(Items listed in a dataset)

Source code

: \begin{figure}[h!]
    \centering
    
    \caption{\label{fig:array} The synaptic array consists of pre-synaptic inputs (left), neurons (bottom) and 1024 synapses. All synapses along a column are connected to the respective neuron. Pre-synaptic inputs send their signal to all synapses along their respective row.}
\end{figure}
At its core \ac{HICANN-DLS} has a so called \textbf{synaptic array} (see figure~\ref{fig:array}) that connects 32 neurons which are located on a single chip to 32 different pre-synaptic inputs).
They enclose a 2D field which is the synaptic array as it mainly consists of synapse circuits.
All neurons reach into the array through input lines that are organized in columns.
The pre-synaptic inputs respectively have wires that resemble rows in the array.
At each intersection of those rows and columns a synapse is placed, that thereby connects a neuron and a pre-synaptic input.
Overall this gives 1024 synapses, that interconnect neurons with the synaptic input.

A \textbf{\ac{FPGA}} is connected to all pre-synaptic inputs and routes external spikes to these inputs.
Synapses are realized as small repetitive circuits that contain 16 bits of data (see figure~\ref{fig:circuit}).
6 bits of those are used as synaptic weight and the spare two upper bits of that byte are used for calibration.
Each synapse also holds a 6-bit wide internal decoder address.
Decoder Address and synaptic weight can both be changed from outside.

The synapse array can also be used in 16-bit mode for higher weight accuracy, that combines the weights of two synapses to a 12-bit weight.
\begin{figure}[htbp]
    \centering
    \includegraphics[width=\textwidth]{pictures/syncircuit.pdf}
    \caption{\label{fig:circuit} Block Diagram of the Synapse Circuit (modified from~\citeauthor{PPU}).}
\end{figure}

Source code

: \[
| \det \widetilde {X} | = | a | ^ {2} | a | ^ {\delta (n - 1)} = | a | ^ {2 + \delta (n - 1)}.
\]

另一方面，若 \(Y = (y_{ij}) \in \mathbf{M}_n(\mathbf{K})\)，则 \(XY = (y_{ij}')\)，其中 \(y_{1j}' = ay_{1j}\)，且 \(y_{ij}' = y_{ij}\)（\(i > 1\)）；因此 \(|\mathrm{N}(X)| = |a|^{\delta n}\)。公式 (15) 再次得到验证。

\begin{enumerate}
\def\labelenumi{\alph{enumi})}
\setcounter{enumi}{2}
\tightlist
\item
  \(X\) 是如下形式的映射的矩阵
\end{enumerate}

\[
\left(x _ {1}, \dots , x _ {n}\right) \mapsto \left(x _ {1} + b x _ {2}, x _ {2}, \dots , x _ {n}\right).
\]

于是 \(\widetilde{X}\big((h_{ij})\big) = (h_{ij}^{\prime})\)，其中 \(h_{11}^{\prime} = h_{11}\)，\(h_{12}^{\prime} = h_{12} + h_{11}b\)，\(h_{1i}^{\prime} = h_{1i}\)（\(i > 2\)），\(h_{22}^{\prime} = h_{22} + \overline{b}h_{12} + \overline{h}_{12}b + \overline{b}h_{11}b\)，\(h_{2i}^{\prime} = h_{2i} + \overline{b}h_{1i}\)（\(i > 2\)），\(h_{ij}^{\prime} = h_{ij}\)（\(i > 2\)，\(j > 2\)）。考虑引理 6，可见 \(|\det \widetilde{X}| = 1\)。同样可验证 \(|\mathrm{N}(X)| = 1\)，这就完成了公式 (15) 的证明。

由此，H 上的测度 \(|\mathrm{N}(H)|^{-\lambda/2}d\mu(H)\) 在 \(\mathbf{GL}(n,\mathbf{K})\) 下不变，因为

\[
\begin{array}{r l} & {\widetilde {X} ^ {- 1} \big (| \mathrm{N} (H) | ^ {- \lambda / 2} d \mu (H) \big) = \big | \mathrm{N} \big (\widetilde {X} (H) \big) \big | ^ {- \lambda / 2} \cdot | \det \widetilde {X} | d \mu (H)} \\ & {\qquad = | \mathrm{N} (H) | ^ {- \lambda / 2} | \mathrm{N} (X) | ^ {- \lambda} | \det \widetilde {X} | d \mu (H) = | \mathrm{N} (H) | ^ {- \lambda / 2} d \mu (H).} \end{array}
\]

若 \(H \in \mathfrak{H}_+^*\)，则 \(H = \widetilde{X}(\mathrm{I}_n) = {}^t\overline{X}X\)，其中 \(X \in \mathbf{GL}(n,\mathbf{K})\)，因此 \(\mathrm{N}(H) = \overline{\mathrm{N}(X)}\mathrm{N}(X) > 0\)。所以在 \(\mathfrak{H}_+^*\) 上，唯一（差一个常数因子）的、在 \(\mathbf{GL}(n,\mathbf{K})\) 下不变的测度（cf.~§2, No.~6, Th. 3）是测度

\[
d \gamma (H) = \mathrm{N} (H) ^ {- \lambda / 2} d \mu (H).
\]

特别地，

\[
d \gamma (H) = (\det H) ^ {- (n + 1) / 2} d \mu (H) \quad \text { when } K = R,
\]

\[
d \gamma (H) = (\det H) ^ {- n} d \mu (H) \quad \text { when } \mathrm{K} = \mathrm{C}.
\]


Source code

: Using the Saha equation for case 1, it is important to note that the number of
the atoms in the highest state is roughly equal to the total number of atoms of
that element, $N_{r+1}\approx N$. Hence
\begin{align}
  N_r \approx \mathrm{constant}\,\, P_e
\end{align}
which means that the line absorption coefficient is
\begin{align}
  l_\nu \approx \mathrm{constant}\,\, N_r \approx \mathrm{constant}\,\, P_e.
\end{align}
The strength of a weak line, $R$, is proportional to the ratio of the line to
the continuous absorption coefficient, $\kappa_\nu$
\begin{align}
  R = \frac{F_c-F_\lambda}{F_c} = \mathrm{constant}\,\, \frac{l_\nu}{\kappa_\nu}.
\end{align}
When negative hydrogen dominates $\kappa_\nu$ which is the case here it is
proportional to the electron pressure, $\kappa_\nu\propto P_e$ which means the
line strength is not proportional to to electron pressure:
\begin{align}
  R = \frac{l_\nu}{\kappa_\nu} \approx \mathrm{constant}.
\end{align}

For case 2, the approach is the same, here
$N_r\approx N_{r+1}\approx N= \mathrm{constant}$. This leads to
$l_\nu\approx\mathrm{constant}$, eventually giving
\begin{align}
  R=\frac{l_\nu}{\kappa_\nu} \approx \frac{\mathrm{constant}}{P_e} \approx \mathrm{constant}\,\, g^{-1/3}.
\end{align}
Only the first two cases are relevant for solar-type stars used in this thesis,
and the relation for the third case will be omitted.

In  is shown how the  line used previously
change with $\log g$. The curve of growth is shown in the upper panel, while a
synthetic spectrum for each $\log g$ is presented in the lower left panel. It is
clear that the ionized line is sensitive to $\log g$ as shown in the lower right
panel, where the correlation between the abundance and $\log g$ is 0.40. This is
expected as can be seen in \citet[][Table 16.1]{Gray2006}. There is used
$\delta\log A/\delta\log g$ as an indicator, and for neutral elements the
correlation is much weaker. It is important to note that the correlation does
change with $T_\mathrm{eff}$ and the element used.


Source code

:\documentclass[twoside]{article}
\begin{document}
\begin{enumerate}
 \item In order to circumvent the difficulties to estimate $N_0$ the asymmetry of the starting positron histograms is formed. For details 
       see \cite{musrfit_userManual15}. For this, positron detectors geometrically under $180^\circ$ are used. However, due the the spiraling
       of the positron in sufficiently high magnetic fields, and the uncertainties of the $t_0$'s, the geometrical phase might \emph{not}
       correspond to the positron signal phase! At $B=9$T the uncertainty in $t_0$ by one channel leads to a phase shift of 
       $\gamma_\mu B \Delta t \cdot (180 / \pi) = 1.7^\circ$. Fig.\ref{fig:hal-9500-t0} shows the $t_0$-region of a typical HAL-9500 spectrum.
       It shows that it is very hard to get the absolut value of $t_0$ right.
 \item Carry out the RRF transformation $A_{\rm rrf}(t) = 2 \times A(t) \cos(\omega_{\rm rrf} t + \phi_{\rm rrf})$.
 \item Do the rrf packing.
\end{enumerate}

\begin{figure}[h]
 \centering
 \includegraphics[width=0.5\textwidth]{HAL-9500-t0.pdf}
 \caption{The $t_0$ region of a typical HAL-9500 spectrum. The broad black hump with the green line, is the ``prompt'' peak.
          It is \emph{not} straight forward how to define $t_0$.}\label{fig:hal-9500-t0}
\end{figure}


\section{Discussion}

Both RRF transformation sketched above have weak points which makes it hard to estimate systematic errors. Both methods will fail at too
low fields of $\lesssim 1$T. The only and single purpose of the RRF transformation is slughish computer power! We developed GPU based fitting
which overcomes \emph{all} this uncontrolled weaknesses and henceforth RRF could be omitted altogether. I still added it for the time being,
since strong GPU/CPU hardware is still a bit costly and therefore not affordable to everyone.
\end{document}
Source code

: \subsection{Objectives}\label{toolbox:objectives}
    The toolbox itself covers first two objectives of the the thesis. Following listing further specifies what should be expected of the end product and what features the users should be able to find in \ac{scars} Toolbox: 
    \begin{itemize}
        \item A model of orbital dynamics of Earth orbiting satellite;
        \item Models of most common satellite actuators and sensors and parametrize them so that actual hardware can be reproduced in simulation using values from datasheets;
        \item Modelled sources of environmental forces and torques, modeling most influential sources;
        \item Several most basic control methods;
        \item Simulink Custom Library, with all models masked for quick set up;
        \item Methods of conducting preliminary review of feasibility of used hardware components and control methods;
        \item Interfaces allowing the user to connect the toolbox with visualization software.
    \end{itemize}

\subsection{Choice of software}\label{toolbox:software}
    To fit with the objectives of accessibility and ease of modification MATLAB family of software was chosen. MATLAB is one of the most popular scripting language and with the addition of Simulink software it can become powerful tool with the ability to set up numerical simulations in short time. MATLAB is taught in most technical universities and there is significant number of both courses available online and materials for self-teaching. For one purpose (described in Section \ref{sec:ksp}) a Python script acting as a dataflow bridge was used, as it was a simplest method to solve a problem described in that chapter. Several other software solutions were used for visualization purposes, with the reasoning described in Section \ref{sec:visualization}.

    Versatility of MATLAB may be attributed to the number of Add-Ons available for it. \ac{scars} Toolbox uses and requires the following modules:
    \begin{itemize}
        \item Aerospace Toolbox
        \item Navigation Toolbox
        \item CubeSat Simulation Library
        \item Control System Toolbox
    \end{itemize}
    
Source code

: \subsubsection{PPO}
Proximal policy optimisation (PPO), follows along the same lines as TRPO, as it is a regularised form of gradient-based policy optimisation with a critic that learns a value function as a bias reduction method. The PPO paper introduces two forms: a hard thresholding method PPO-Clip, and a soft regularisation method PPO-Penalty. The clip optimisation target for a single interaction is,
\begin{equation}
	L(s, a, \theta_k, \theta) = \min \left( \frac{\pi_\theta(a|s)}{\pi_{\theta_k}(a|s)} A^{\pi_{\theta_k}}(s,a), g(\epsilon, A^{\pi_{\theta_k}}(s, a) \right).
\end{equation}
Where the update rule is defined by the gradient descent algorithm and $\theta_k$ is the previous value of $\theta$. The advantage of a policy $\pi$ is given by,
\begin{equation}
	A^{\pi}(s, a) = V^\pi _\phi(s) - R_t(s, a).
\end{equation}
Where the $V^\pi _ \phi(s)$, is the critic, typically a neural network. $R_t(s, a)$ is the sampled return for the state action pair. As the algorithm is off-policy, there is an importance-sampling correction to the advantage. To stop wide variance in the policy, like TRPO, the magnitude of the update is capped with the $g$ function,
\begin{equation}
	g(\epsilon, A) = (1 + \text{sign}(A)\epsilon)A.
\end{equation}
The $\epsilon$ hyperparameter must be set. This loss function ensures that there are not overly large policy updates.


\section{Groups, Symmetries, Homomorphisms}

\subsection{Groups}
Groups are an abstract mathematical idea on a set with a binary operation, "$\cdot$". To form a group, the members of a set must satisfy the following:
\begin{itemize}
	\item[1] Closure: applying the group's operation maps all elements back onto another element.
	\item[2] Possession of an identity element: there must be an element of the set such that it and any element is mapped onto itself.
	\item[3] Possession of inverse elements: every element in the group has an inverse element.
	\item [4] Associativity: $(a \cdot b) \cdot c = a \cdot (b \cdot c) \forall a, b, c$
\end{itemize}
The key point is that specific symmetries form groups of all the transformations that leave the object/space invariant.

- _Directions for this task_: Could you tally the lines in these records that contain the word "software" and give only the result?

- _Your solution_: 3